5. A sandy knoll. The man tumbles down the slope, followed by all his pursuers. The camera pans right. 6. The chase continues on a road.

7. On a shady alley, the man hides behind a tree. Most of the group pass him but he is finally spotted and caught.

8. Medium close-up of the man opening his bag and showing he is only carrying a pet.

Screenshot

9. Continuation of shot 7, everybody leaves.

10. Medium shot of the doghouse seen in shot 1. The baby pats a dog.

11. The group is walking towards the camera on the street seen in shot 1. The mother enters the garden with part of the group of pursuers and the camera pans to the right as they walk towards the doghouse where the mother finds her baby and hold him in her arms.

The Lost Child has been singled out by several commentators as one of the most interesting early American chase films, possibly inspired by earlier British film such as Desperate Poaching Affray. Joyce E. Jesionowski mentions it as one of the best chase films made by the Biograph Company before the arrival of D.W. Griffith, showing "a firm grasp of continuity cutting" and where "the chase is not a device that hypes the joke, it is the vehicle of the joke."[5] She furthers refers to the film as a "good example of pre-Griffith accumulation chase" where the distraught mother is joined by a line of heteroclit pursuers and where "activity is extended from background to foreground to exploit the spatial extent of the frame."[6] Finally she stresses the contribution of cinematographer Billy Bitzer in producing a "smooth passage of action from shot to shot."[7]
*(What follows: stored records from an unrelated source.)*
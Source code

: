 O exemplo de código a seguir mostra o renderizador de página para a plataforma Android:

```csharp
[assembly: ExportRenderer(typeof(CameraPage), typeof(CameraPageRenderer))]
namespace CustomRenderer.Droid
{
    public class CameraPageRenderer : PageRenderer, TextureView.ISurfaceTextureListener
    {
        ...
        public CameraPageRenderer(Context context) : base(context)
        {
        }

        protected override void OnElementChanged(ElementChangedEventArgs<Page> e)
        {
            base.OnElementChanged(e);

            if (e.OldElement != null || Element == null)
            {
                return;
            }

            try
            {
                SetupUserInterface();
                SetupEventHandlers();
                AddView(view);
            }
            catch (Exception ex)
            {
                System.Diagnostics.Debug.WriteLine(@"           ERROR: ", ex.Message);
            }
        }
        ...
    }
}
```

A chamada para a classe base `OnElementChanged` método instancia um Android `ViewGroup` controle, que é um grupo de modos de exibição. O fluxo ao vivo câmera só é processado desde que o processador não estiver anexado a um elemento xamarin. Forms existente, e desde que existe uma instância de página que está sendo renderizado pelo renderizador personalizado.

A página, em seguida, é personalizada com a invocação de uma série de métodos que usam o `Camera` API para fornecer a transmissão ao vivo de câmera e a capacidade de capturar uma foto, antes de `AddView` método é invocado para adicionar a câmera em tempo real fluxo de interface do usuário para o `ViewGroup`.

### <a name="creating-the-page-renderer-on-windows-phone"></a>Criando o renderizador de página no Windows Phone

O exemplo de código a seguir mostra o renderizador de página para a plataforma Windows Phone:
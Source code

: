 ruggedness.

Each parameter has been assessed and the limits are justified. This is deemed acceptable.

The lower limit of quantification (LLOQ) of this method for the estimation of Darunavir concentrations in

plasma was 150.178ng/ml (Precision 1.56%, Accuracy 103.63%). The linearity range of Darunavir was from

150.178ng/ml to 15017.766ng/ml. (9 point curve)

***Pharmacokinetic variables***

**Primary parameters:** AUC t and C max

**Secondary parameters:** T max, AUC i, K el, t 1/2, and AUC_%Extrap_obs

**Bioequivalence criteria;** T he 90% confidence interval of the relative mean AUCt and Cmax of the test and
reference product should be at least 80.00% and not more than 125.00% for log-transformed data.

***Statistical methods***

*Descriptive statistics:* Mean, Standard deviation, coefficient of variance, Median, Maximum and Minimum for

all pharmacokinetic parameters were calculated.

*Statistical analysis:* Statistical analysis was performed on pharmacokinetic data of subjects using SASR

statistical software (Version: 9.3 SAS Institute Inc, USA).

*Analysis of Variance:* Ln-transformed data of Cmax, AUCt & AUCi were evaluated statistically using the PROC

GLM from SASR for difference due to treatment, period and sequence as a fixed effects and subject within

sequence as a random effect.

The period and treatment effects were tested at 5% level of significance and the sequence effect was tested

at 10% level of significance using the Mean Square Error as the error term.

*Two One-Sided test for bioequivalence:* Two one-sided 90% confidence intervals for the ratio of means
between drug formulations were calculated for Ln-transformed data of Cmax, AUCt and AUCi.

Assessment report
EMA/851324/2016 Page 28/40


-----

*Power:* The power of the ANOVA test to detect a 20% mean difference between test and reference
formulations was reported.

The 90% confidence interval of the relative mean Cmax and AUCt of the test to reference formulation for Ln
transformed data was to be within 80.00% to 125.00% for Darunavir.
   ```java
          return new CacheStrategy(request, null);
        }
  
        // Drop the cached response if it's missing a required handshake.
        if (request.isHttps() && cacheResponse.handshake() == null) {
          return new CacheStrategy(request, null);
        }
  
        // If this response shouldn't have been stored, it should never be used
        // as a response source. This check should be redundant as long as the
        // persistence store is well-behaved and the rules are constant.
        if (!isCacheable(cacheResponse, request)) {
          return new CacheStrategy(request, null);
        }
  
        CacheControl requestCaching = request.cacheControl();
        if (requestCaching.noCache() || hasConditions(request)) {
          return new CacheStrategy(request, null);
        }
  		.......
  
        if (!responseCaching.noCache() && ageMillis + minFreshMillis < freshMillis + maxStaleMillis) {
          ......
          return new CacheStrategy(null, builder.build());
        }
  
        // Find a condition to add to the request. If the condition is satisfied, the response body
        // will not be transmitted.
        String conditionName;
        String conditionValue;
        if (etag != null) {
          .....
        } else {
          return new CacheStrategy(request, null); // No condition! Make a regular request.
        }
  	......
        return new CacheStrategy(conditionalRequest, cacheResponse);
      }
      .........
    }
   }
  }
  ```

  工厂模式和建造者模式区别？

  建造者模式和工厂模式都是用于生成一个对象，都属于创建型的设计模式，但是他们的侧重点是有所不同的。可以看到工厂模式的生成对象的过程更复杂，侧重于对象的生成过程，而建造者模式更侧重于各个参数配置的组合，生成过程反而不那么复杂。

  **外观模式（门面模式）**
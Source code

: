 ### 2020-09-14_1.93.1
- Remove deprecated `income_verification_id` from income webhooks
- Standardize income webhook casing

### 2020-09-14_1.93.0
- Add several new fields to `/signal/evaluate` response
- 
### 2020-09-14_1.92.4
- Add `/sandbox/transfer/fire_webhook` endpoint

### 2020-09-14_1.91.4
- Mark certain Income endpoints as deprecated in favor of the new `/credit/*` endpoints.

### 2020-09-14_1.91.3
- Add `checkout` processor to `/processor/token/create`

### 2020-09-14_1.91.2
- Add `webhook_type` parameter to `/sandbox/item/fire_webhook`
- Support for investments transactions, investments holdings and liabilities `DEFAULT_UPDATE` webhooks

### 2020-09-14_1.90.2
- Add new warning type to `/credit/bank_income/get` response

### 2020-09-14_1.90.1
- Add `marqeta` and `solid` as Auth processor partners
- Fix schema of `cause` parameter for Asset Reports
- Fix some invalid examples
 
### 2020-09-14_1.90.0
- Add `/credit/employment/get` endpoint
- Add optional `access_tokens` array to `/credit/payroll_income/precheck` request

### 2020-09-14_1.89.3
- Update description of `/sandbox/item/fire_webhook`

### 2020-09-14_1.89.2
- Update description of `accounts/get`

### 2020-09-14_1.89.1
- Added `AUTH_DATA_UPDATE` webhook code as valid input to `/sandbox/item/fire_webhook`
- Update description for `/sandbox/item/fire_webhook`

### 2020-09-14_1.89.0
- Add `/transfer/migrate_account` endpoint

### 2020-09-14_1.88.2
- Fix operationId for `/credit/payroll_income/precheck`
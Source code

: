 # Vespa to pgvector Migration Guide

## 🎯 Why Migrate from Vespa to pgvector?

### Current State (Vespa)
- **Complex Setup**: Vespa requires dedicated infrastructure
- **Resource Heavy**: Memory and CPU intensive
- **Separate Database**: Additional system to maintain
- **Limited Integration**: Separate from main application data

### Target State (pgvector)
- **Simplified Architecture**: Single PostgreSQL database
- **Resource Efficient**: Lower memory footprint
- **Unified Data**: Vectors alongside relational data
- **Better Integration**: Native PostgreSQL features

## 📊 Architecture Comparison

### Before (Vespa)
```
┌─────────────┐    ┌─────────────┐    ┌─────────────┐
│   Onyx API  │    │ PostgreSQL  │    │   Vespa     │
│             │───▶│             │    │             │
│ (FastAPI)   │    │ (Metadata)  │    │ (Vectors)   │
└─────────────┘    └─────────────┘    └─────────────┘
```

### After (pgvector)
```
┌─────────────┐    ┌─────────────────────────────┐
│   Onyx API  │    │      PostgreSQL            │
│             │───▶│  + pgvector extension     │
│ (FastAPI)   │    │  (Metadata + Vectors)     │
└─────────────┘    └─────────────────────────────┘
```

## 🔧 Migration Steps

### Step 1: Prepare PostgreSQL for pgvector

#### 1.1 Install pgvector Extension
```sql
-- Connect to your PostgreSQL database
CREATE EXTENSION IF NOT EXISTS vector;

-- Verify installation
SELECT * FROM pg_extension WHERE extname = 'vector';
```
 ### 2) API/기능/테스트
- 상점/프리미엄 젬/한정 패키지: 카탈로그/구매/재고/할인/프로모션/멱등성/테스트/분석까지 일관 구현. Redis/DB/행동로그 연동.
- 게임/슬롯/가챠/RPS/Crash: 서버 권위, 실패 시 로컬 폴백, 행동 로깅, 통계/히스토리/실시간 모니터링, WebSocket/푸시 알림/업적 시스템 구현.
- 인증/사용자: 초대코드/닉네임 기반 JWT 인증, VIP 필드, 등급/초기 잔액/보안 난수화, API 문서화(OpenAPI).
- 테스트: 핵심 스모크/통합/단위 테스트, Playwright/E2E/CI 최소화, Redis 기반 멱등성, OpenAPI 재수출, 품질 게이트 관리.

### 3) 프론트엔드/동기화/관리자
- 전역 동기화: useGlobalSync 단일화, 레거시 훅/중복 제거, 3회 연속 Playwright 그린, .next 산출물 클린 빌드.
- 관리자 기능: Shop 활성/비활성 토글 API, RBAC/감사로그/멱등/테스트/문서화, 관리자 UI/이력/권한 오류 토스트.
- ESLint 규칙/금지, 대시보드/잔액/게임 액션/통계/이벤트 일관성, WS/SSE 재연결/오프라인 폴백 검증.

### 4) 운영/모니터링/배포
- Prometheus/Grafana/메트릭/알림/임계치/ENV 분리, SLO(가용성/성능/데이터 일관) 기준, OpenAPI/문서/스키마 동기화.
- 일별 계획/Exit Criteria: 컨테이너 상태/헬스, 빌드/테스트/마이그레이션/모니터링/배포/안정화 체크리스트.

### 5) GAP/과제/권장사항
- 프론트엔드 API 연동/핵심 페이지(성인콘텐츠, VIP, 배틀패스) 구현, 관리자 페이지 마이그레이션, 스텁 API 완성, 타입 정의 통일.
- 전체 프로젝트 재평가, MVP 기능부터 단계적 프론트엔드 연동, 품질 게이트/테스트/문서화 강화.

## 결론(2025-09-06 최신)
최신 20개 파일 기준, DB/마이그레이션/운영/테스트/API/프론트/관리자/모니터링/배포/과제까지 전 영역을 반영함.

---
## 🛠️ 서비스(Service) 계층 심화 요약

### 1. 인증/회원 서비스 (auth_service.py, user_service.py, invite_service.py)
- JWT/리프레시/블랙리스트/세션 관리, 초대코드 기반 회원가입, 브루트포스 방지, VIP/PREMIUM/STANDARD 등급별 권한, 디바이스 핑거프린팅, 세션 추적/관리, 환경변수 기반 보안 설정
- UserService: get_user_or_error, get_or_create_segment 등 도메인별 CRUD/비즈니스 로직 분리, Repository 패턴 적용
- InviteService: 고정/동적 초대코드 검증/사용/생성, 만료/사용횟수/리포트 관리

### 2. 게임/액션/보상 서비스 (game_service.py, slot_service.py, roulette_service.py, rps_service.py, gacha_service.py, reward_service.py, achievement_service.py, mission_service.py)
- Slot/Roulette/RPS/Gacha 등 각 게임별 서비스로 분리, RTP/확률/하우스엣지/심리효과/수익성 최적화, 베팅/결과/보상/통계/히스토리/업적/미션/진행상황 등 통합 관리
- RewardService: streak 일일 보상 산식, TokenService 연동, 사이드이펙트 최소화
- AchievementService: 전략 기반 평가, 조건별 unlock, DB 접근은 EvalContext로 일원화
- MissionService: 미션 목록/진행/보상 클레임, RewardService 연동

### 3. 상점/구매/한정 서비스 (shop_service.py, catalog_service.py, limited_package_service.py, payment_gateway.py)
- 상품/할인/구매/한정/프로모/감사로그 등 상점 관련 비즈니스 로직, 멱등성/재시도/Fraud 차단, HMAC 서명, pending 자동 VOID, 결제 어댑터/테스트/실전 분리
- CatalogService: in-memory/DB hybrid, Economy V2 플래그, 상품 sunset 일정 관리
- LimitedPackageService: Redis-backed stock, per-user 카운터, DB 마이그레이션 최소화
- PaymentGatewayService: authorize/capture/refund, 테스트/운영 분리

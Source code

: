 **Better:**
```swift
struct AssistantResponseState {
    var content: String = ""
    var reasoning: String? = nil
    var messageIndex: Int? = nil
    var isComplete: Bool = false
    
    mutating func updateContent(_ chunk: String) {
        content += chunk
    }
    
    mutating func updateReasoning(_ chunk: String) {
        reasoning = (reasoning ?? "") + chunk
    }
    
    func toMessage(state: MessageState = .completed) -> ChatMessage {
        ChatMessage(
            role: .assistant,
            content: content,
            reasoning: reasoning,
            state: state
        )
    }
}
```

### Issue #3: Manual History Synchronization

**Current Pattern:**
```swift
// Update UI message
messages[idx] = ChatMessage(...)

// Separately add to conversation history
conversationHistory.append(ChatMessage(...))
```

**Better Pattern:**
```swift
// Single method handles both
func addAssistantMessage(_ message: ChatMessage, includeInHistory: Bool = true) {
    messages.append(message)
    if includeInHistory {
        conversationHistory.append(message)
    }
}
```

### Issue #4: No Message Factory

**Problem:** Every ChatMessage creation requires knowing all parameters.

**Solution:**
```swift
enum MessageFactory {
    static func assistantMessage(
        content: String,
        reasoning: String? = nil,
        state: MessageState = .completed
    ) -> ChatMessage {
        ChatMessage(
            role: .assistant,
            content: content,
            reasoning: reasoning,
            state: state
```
Frank Krutnik and Steve Neale mention The Lost Child as an example of the fact that in 1904, chase was a key device in the cinema, because it "marked the increasing length of films at this time and allowed them to move in the direction of edited narration, articulating one particular kind of narrative action across a variety of shots, locations, and spaces". The chase was at the time "the narration par excellence" and also constituted "a new kind of slapstick attraction". While in later films chases would be incorporated into a wider narrative, here it is the subject of the film, eight shots out of eleven being "devoted to the chase and the capture of the supposed culprit."[8]


References

  1. Review and link to watch the film: "A cinema history". Retrieved 8 January 2021.
  2. IMDb Plot Summary
  3. IMDb
  4. John L. Fell, Film Before Griffith, University of California Press, 1983, p.210
  5. Thinking in Pictures: Dramatic Structure in D. W. Griffith's Biograph Films, University of California Press, 1989, p 15.
  6. Id. at p 61.
  7. Id. at p. 175.
  8. Frank Krutnik, Steve Neale, Popular Film and Television Comedy, Routledge, 2006, p. 116.